Певчий гад. Глубина выпитого измеряется...

Глубина выпитого измеряется…

Жить вечно пьяным Великому нравилось. Но лишь поначалу, в младые годы особенно. Потом устал. Потом понравилось жить полупьяным, то есть не вусмерть нажираясь, а потом медленно трезветь. Устал. Начал делать серьёзные перерывы и, в конце концов, затосковал. Чем занять себя, трезвого? Всмоминал, вспоминал, и – вспомнил. Вспомнил, как в детстве, а потом в юности любил книги. Но книг в бездомьи не было, где взять? Осенило – надо записаться в библиотеку! И – записался…

***

 Завалившись однажды в библиотеку, Великий привык к ней, пожалуй, не менее, чем к знаменитой пивной. И – чередовал.

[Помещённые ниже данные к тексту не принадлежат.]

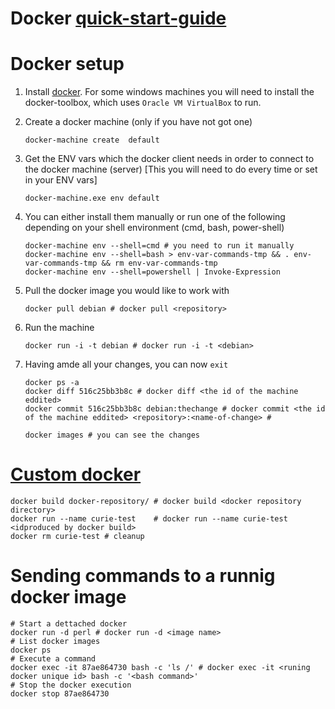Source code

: 
# Docker [quick-start-guide](https://docs.docker.com/get-started/)

# Docker setup 

1. Install [docker](https://www.docker.com/). For some windows machines you will need to install the docker-toolbox, which uses `Oracle VM VirtualBox` to run.
2. Create a docker machine (only if you have not got one)

    ```shell
    docker-machine create  default
    ```

3. Get the ENV vars which the docker client needs in order to connect to the docker machine (server) [This you will need to do every time or set in your ENV vars]

    ```shell
    docker-machine.exe env default
    ```

4. You can either install them manually or run one of the following depending on your shell environment (cmd, bash, power-shell)

    ```shell
    docker-machine env --shell=cmd # you need to run it manually
    docker-machine env --shell=bash > env-var-commands-tmp && . env-var-commands-tmp && rm env-var-commands-tmp
    docker-machine env --shell=powershell | Invoke-Expression
    ```

5. Pull the docker image you would like to work with

    ```shell
    docker pull debian # docker pull <repository>
    ```
6. Run the machine

    ```shell
    docker run -i -t debian # docker run -i -t <debian>
    ```
7. Having amde all your changes, you can now `exit`

    ```shell
    docker ps -a 
    docker diff 516c25bb3b8c # docker diff <the id of the machine eddited>
    docker commit 516c25bb3b8c debian:thechange # docker commit <the id of the machine eddited> <repository>:<name-of-change> #

    docker images # you can see the changes
    ```

# [Custom docker](https://www.youtube.com/watch?v=hnxI-K10auY)

```shell
docker build docker-repository/ # docker build <docker repository directory>
docker run --name curie-test    # docker run --name curie-test <idproduced by docker build>
docker rm curie-test # cleanup 
```

# Sending commands to a runnig docker image

```shell
# Start a dettached docker
docker run -d perl # docker run -d <image name> 
# List docker images
docker ps
# Execute a command
docker exec -it 87ae864730 bash -c 'ls /' # docker exec -it <runing docker unique id> bash -c '<bash command>'
# Stop the docker execution
docker stop 87ae864730
```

Пиво-книги-книги-пиво…
 Благодаря чему наследие его оказалось не таким уж траченным, остались не только разноцветные салфеточки из пивной с корявыми перлами, но и аккуратно шнурованные советские папочки самых различных тематик, из которых, по мере возможности, извлекаем некоторые записи. Вот одна из. Более всего ложится, пожалуй, в  рубрику «Штудии»:

«…а бесстрашно мыслящий Кант считал, что государство, где более двух процентов населения овладели грамотой, уже стоит на пороге смертельной болезни. Со временем процент неминуемо увеличится, и всё пойдёт вразнос – вплоть до глобальной катастрофы. Кант считал, не каждому под силу грамота. Далеко не каждый нравственно и природно развит настолько, дабы употребить её разумно.
Милейший старик Кант… глянул бы на ядерные испытания, на генетические опыты, заревел бы – «Да пропадите вы пропадом, образованцы шелудивые!..»
Задолго до интернета ощущал избыточность информации для людей, «грамотеющих» на глазах, и, словно предчувствуя неизбежное появление компьютера, или чего-то вроде, пророчил гибель от расширения иформационного поля:
Гибель от информационной переизбыточности…»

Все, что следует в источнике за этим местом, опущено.